Thai artist challenges dualism between culture and nature
Sorawit Songsataya creates art that transcends their gender and their diasporic identity, using symbols and materials as intermediaries between their Thai culture and present life in New Zealand.
After migrating to Aotearoa in 2001, the non-binary queer artist said they had to find a space to create beyond Pākehā or Māori art.
Songsataya said their works try to occupy a third place between traditionally bipolar areas, such as gender.
“I deal with different mediums and very different ways of presentations, most often video installation ... with sculptural objects,” the multidisciplinary artist said.
Having exhibited in Australia, Germany, Indonesia, Russia, Sweden and Switzerland, Songsataya now has pieces being showcased at New Plymouth’s Govett-brewster Art Gallery/len Lye Centre.
The Thai artist produces trans-disciplinary artworks using South Island limestones, beeswax, rattan (a South-east Asian climbing palm) and drone footage.
Songsataya moved to New Zealand from Chiang Rai, a mountainous city in Northern Thailand.
As part of a research trip in Northern Europe, Songsataya worked with Norwegian and Swedish Sámi – the indigenous people who inhabit an area across Finland, Sweden, Russia and Norway.
While in Europe, Songstaya went to a festival where indigenous communities from around the world were gathering and saw people crafting delicate silver bags made from fish skin and sowing sails from boats with animals skins and plants.
In 2019, Songsataya was awarded a Frances Hodgkins Fellowship by the University of Otago.
During the residency in Otago, Songstaya produced mixed art with Oamaru limestone, beeswax, cooking spices, fruit peels, fake nails and eyelashes, and mussels shells.

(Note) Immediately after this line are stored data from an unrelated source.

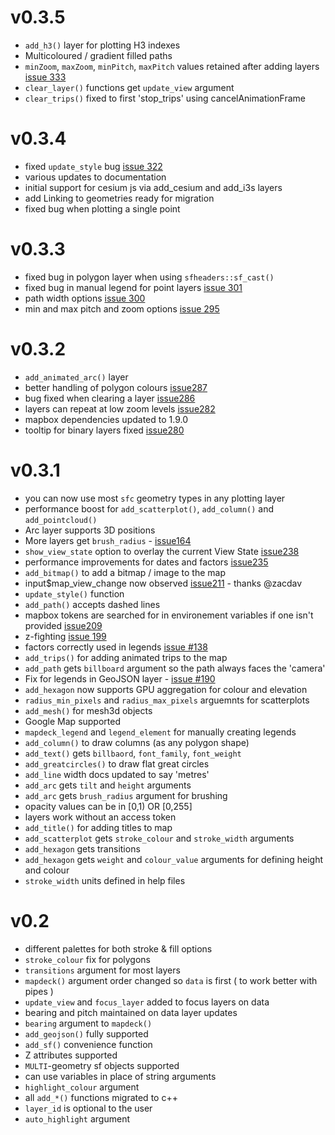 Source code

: # v0.3.5

* `add_h3()` layer for plotting H3 indexes
* Multicoloured / gradient filled paths
* `minZoom`, `maxZoom`, `minPitch`, `maxPitch` values retained after adding layers [issue 333](https://github.com/SymbolixAU/mapdeck/issues/333)
* `clear_layer()` functions get `update_view` argument
* `clear_trips()` fixed to first 'stop_trips' using cancelAnimationFrame

# v0.3.4

* fixed `update_style` bug [issue 322](https://github.com/SymbolixAU/mapdeck/issues/322)
* various updates to documentation
* initial support for cesium js via add_cesium and add_i3s layers
* add Linking to geometries ready for migration
* fixed bug when plotting a single point

# v0.3.3

* fixed bug in polygon layer when using `sfheaders::sf_cast()`
* fixed bug in manual legend for point layers [issue 301](https://github.com/SymbolixAU/mapdeck/issues/301)
* path width options [issue 300](https://github.com/SymbolixAU/mapdeck/issues/300)
* min and max pitch and zoom options [issue 295](https://github.com/SymbolixAU/mapdeck/issues/295)

# v0.3.2

* `add_animated_arc()` layer
* better handling of polygon colours [issue287](https://github.com/SymbolixAU/mapdeck/issues/287)
* bug fixed when clearing a layer [issue286](https://github.com/SymbolixAU/mapdeck/issues/286)
* layers can repeat at low zoom levels [issue282](https://github.com/SymbolixAU/mapdeck/issues/282)
* mapbox dependencies updated to 1.9.0
* tooltip for binary layers fixed [issue280](https://github.com/SymbolixAU/mapdeck/issues/280)

# v0.3.1

* you can now use most `sfc` geometry types in any plotting layer
* performance boost for `add_scatterplot()`, `add_column()` and `add_pointcloud()`
* Arc layer supports 3D positions
* More layers get `brush_radius` - [issue164](https://github.com/SymbolixAU/mapdeck/issues/164)
* `show_view_state` option to overlay the current View State [issue238](https://github.com/SymbolixAU/mapdeck/issues/238)
* performance improvements for dates and factors [issue235](https://github.com/SymbolixAU/mapdeck/issues/235)
* `add_bitmap()` to add a bitmap / image to the map
* input$map_view_change now observed [issue211](https://github.com/SymbolixAU/mapdeck/issues/211) - thanks @zacdav
* `update_style()` function
* `add_path()` accepts dashed lines
* mapbox tokens are searched for in environement variables if one isn't provided [issue209](https://github.com/SymbolixAU/mapdeck/issues/209)
* z-fighting [issue 199](https://github.com/SymbolixAU/mapdeck/issues/199)
* factors correctly used in legends [issue #138](https://github.com/SymbolixAU/mapdeck/issues/138)
* `add_trips()` for adding animated trips to the map
* `add_path` gets `billboard` argument so the path always faces the 'camera'
* Fix for legends in GeoJSON layer - [issue #190](https://github.com/SymbolixAU/mapdeck/issues/190)
* `add_hexagon` now supports GPU aggregation for colour and elevation
* `radius_min_pixels` and `radius_max_pixels` arguemnts for scatterplots
* `add_mesh()` for mesh3d objects
* Google Map supported
* `mapdeck_legend` and `legend_element` for manually creating legends
* `add_column()` to draw columns (as any polygon shape)
* `add_text()` gets `billbaord`, `font_family`, `font_weight`
* `add_greatcircles()` to draw flat great circles
* `add_line` width docs updated to say 'metres'
* `add_arc` gets `tilt` and `height` arguments
* `add_arc` gets `brush_radius` argument for brushing
* opacity values can be in [0,1) OR [0,255]
* layers work without an access token
* `add_title()` for adding titles to map
* `add_scatterplot` gets `stroke_colour` and `stroke_width` arguments
* `add_hexagon` gets transitions
* `add_hexagon` gets `weight` and `colour_value` arguments for defining height and colour
* `stroke_width` units defined in help files

# v0.2

* different palettes for both stroke & fill options
* `stroke_colour` fix for polygons
* `transitions` argument for most layers
* `mapdeck()` argument order changed so `data` is first ( to work better with pipes ) 
* `update_view` and `focus_layer` added to focus layers on data
* bearing and pitch maintained on data layer updates
* `bearing` argument to `mapdeck()`
* `add_geojson()` fully supported
* `add_sf()` convenience function
* Z attributes supported
* `MULTI`-geometry sf objects supported 
* can use variables in place of string arguments
* `highlight_colour` argument
* all `add_*()` functions migrated to c++
* `layer_id` is optional to the user
* `auto_highlight` argument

The limestone was given to Songsataya by mana whenua while the beeswax was used as a homage to Thai ritual ceremonies.
“In the past, I’ve carved limestone by hand, but this was the first time that I employed a high pressure water-jet carving machine based on my 3D models,” Songsataya said.
In the South Island, Songstaya also filmed white herons in their nesting territory and the footage was used to create a video installation mixing Thai phonetic signs and the birds hanging on trees.
Songstaya said some of the artworks were modelled after the columns of a Thai temple from the Sukhotai kingdom – a dynasty in South East Asia that reigned in the 13th century, during the emergence of Thai culture.
Fibrous Soul showcases works from the Otago period as well as newly composed pieces.
The new artworks comprise sculptures in the shape of Thai instruments, video footage of New Zealand rocks obtained with microscopes, dried rattan from Thai growers and woven mats.